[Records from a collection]
※

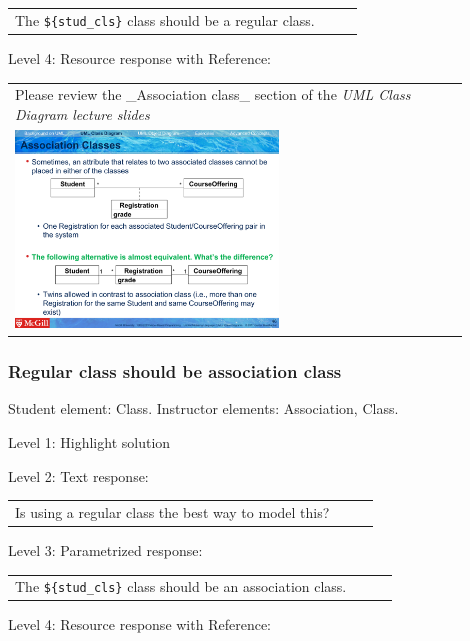 \begin{tabular}{|p{0.9\linewidth}}
The \verb|${stud_cls}| class should be a regular class.
\end{tabular} \medskip

\noindent Level 4: Resource response with Reference: \medskip

\begin{tabular}{|p{0.9\linewidth}}
Please review the _Association class_ section of the
\textit{UML Class Diagram lecture slides}

\\
\includegraphics[width=0.6\textwidth]{images/association_class.png}
\end{tabular} \medskip


\subsubsection{Regular class should be association class}

Student element: Class. Instructor elements: Association, Class. \medskip

\noindent Level 1: Highlight solution  \medskip

\noindent Level 2: Text response: \medskip

\begin{tabular}{|p{0.9\linewidth}}
Is using a regular class the best way to model this?
\end{tabular} \medskip

\noindent Level 3: Parametrized response: \medskip

\begin{tabular}{|p{0.9\linewidth}}
The \verb|${stud_cls}| class should be an association class.
\end{tabular} \medskip

\noindent Level 4: Resource response with Reference: \medskip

※

## Problem details
Your task is to write out the lines from the one with "Please review the" through the end of the records, exactly and with nothing added.

## Answer to this problem
Please review the _Association class_ section of the
\textit{UML Class Diagram lecture slides}

\\
\includegraphics[width=0.6\textwidth]{images/association_class.png}
\end{tabular} \medskip


\subsubsection{Regular class should be association class}

Student element: Class. Instructor elements: Association, Class. \medskip

\noindent Level 1: Highlight solution  \medskip

\noindent Level 2: Text response: \medskip

\begin{tabular}{|p{0.9\linewidth}}
Is using a regular class the best way to model this?
\end{tabular} \medskip

\noindent Level 3: Parametrized response: \medskip

\begin{tabular}{|p{0.9\linewidth}}
The \verb|${stud_cls}| class should be an association class.
\end{tabular} \medskip

\noindent Level 4: Resource response with Reference: \medskip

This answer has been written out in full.